■ Task goal ■
Pull out of the data below the stretch of lines bounded by the one containing "title: Считаем слагаемые" and the one containing "Найдите количество слагаемых", both bounds included, unchanged.

= Beginning of Section =

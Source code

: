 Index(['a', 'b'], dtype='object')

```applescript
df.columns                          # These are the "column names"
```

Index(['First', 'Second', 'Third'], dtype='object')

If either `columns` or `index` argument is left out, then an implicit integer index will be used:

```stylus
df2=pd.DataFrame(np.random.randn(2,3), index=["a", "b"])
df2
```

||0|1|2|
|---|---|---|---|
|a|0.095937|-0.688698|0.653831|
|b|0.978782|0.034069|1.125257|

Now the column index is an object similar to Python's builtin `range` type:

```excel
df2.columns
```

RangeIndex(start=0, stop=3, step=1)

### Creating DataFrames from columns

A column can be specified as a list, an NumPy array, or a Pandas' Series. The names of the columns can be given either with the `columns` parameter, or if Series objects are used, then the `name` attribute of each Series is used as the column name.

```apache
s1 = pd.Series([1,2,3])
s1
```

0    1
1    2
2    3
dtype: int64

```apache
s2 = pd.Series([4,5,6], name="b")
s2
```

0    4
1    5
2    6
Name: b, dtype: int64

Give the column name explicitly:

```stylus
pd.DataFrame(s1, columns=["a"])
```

= End of Section =
= Beginning of Section =

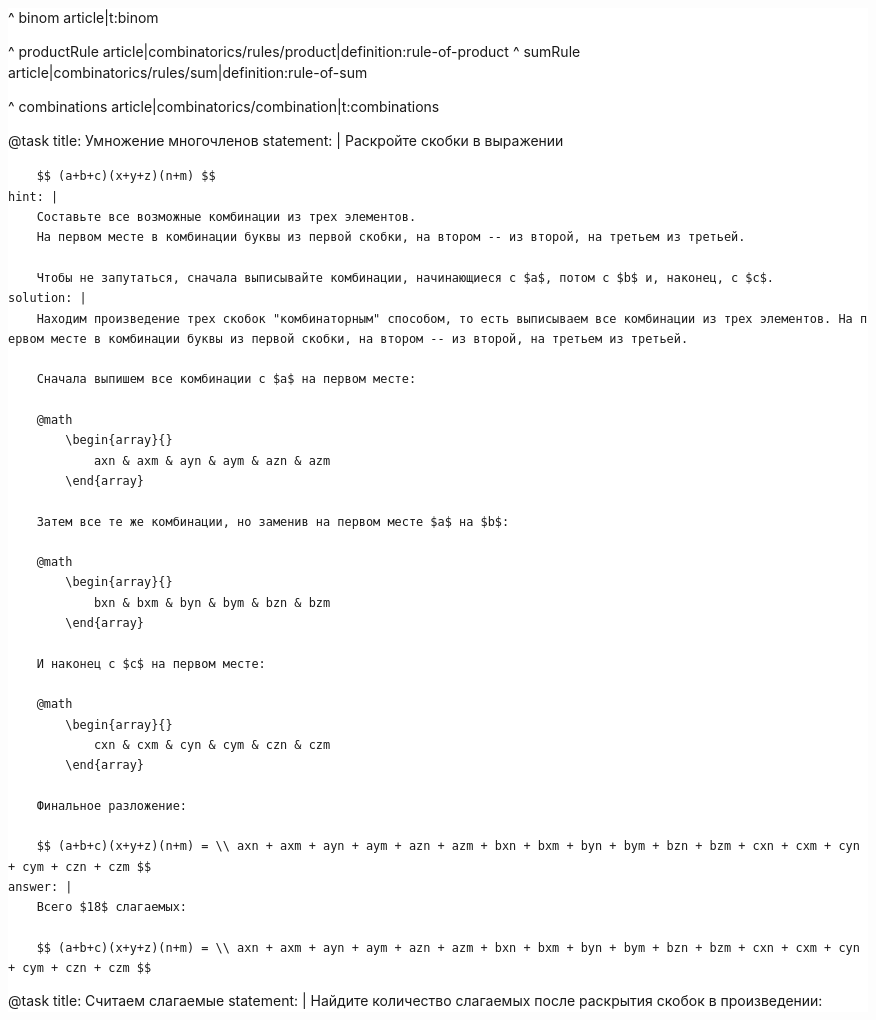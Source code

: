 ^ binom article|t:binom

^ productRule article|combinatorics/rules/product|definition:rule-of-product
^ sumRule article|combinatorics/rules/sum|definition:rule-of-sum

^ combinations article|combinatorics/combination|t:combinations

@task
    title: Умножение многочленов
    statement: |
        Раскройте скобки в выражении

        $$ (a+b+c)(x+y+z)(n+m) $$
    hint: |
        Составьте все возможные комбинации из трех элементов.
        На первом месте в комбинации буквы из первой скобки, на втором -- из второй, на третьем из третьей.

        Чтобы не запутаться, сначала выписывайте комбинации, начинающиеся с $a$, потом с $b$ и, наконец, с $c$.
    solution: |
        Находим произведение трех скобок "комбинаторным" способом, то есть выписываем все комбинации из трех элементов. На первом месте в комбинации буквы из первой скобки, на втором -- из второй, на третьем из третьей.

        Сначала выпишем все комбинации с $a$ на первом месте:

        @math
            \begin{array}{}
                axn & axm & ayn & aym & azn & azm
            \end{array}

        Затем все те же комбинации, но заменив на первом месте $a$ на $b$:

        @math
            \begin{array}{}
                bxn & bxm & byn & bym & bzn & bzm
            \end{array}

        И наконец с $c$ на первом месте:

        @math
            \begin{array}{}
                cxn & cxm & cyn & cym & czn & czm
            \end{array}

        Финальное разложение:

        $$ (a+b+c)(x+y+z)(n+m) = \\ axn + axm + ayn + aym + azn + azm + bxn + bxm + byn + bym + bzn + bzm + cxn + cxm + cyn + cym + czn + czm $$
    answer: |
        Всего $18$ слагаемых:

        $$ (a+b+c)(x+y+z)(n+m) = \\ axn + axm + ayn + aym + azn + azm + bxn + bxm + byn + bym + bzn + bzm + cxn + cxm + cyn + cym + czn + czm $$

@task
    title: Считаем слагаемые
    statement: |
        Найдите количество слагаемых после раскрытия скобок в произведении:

= End of Section =

■ Solution for this exercise ■
    title: Считаем слагаемые
    statement: |
        Найдите количество слагаемых после раскрытия скобок в произведении:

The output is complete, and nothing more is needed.